US 12,468,736 B2
Method, apparatus, and computer-readable medium for efficiently classifying a data object of unknown type
Igor Balabine, Menlo Park, CA (US)
Assigned to INFORMATICA LLC, Redwood City, CA (US)
Filed by INFORMATICA LLC, Redwood City, CA (US)
Filed on Dec. 18, 2023, as Appl. No. 18/543,550.
Application 18/543,550 is a continuation of application No. 17/518,582, filed on Nov. 3, 2021, granted, now 11,886,467.
Prior Publication US 2024/0232229 A1, Jul. 11, 2024
This patent is subject to a terminal disclaimer.
Int. Cl. G06F 16/00 (2019.01); G06F 7/08 (2006.01); G06F 16/22 (2019.01); G06F 16/28 (2019.01)

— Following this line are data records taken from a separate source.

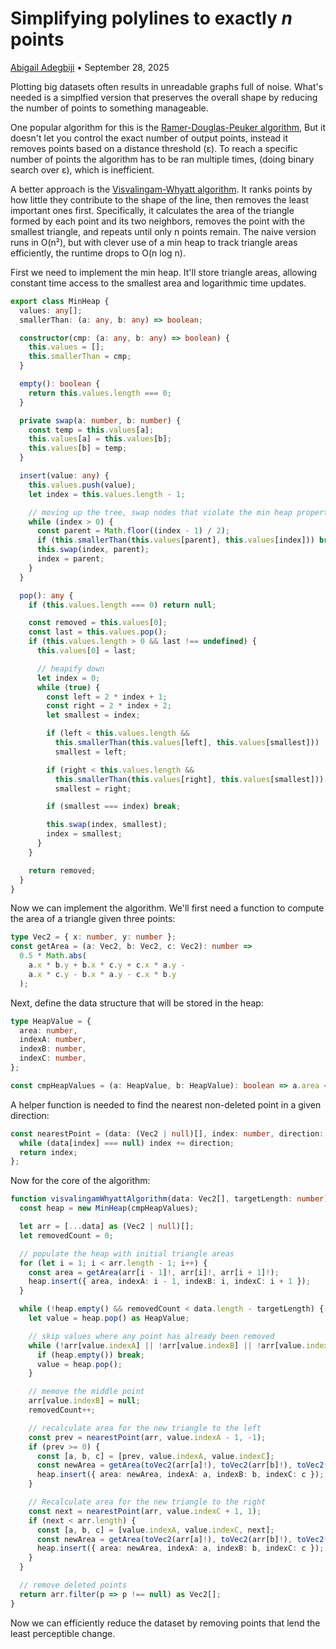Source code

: # Simplifying polylines to exactly *n* points
[Abigail Adegbiji](https://aabiji.github.io/) • September 28, 2025

Plotting big datasets often results in unreadable graphs full of noise.
What's needed is a simplfied version that preserves the overall shape by
reducing the number of points to something manageable.

One popular algorithm for this is the
[Ramer-Douglas-Peuker algorithm](https://en.wikipedia.org/wiki/Ramer%E2%80%93Douglas%E2%80%93Peucker_algorithm), But it doesn't
let you control the exact number of output points, instead it removes
points based on a distance threshold (ε). To reach
a specific number of points the algorithm has to be ran multiple
times, (doing binary search over ε), which is inefficient.

A better approach is the [Visvalingam-Whyatt algorithm](https://en.wikipedia.org/wiki/Visvalingam%E2%80%93Whyatt_algorithm).
It ranks points by how little they contribute to the shape of the line, then removes the least important ones first. Specifically, it calculates the area of the triangle formed by each point and its two neighbors, removes the point with the smallest triangle, and repeats until only n points remain. The naive version runs in O(n²), but with clever use of a min heap to track triangle areas efficiently, the runtime drops to O(n log n).

First we need to implement the min heap. It'll store triangle areas, allowing constant time access to the smallest area and logarithmic time updates.
```ts
export class MinHeap {
  values: any[];
  smallerThan: (a: any, b: any) => boolean;

  constructor(cmp: (a: any, b: any) => boolean) {
    this.values = [];
    this.smallerThan = cmp;
  }

  empty(): boolean {
    return this.values.length === 0;
  }

  private swap(a: number, b: number) {
    const temp = this.values[a];
    this.values[a] = this.values[b];
    this.values[b] = temp;
  }

  insert(value: any) {
    this.values.push(value);
    let index = this.values.length - 1;

    // moving up the tree, swap nodes that violate the min heap property
    while (index > 0) {
      const parent = Math.floor((index - 1) / 2);
      if (this.smallerThan(this.values[parent], this.values[index])) break;
      this.swap(index, parent);
      index = parent;
    }
  }

  pop(): any {
    if (this.values.length === 0) return null;

    const removed = this.values[0];
    const last = this.values.pop();
    if (this.values.length > 0 && last !== undefined) {
      this.values[0] = last;

      // heapify down
      let index = 0;
      while (true) {
        const left = 2 * index + 1;
        const right = 2 * index + 2;
        let smallest = index;

        if (left < this.values.length &&
          this.smallerThan(this.values[left], this.values[smallest]))
          smallest = left;

        if (right < this.values.length &&
          this.smallerThan(this.values[right], this.values[smallest]))
          smallest = right;

        if (smallest === index) break;

        this.swap(index, smallest);
        index = smallest;
      }
    }

    return removed;
  }
}
```

Now we can implement the algorithm.
We'll first need a function to compute the area of a triangle given three points:

```ts
type Vec2 = { x: number, y: number };
const getArea = (a: Vec2, b: Vec2, c: Vec2): number =>
  0.5 * Math.abs(
    a.x * b.y + b.x * c.y + c.x * a.y -
    a.x * c.y - b.x * a.y - c.x * b.y
  );
```

Next, define the data structure that will be stored in the heap:

```ts
type HeapValue = {
  area: number,
  indexA: number,
  indexB: number,
  indexC: number,
};

const cmpHeapValues = (a: HeapValue, b: HeapValue): boolean => a.area < b.area;
```

A helper function is needed to find the nearest non-deleted point in a given direction:

```ts
const nearestPoint = (data: (Vec2 | null)[], index: number, direction: number): number => {
  while (data[index] === null) index += direction;
  return index;
};
```

Now for the core of the algorithm:

```ts
function visvalingamWhyattAlgorithm(data: Vec2[], targetLength: number): Vec2[] {
  const heap = new MinHeap(cmpHeapValues);

  let arr = [...data] as (Vec2 | null)[];
  let removedCount = 0;

  // populate the heap with initial triangle areas
  for (let i = 1; i < arr.length - 1; i++) {
    const area = getArea(arr[i - 1]!, arr[i]!, arr[i + 1]!);
    heap.insert({ area, indexA: i - 1, indexB: i, indexC: i + 1 });
  }

  while (!heap.empty() && removedCount < data.length - targetLength) {
    let value = heap.pop() as HeapValue;

    // skip values where any point has already been removed
    while (!arr[value.indexA] || !arr[value.indexB] || !arr[value.indexC]) {
      if (heap.empty()) break;
      value = heap.pop();
    }

    // memove the middle point
    arr[value.indexB] = null;
    removedCount++;

    // recalculate area for the new triangle to the left
    const prev = nearestPoint(arr, value.indexA - 1, -1);
    if (prev >= 0) {
      const [a, b, c] = [prev, value.indexA, value.indexC];
      const newArea = getArea(toVec2(arr[a]!), toVec2(arr[b]!), toVec2(arr[c]!));
      heap.insert({ area: newArea, indexA: a, indexB: b, indexC: c });
    }

    // Recalculate area for the new triangle to the right
    const next = nearestPoint(arr, value.indexC + 1, 1);
    if (next < arr.length) {
      const [a, b, c] = [value.indexA, value.indexC, next];
      const newArea = getArea(toVec2(arr[a]!), toVec2(arr[b]!), toVec2(arr[c]!));
      heap.insert({ area: newArea, indexA: a, indexB: b, indexC: c });
    }
  }

  // remove deleted points
  return arr.filter(p => p !== null) as Vec2[];
}
```

Now we can efficiently reduce the dataset by removing points that lend the least perceptible change.
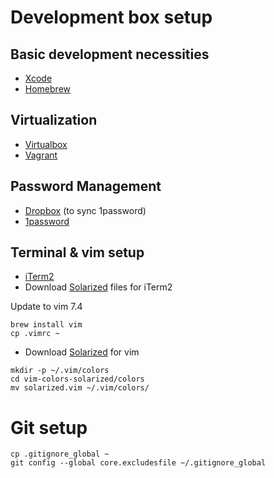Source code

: # Development box setup

## Basic development necessities

* [Xcode][2]
* [Homebrew][3]

## Virtualization

* [Virtualbox][4]
* [Vagrant][5]

## Password Management

* [Dropbox][6] (to sync 1password)
* [1password][7] 

## Terminal & vim setup

* [iTerm2][8]
* Download [Solarized][1] files for iTerm2

Update to vim 7.4

```
brew install vim
cp .vimrc ~
```

* Download [Solarized][9] for vim

```
mkdir -p ~/.vim/colors
cd vim-colors-solarized/colors
mv solarized.vim ~/.vim/colors/
```

# Git setup

```
cp .gitignore_global ~
git config --global core.excludesfile ~/.gitignore_global
```

[1]: http://ethanschoonover.com/solarized
[2]: https://itunes.apple.com/us/app/xcode/id497799835?ls=1&mt=12
[3]: http://brew.sh/
[4]: https://www.virtualbox.org/wiki/Downloads
[5]: http://www.vagrantup.com/
[6]: https://www.dropbox.com/
[7]: https://itunes.apple.com/us/app/1password-password-manager/id443987910?mt=12
[8]: http://iterm2.com/
[9]: https://github.com/altercation/vim-colors-solarized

CPC G06F 16/285 (2019.01) [G06F 7/08 (2013.01); G06F 16/2237 (2019.01); G06F 16/2264 (2019.01)] 18 Claims
OG exemplary drawing
 
1. A method executed by one or more computing devices for efficiently classifying a data object of unknown type, the method comprising:
storing a plurality of data domain vectors corresponding to a plurality of data domain models, each data domain model corresponding to a data object class and each data domain vector comprising a multidimensional vector having a plurality of dimensions, the plurality of dimensions corresponding to a plurality of features of a corresponding data domain model;
generating a data object vector corresponding to the data object, the data object vector comprising a multidimensional vector, with each dimension of the data object vector corresponding to a feature of the data object;
clustering the plurality of data domain vectors into a plurality of data domain clusters;
determining a classification query order corresponding to the data object based at least in part on a distance between the data object vector and one or more data domain clusters in the plurality of data domain clusters, the classification query order specifying an optimal sequence for applying one or more data domain classifiers corresponding to one or more data domain models in the plurality of data domain models to the data object, the optimal sequence being configured minimize a computational cost for classification of the data object.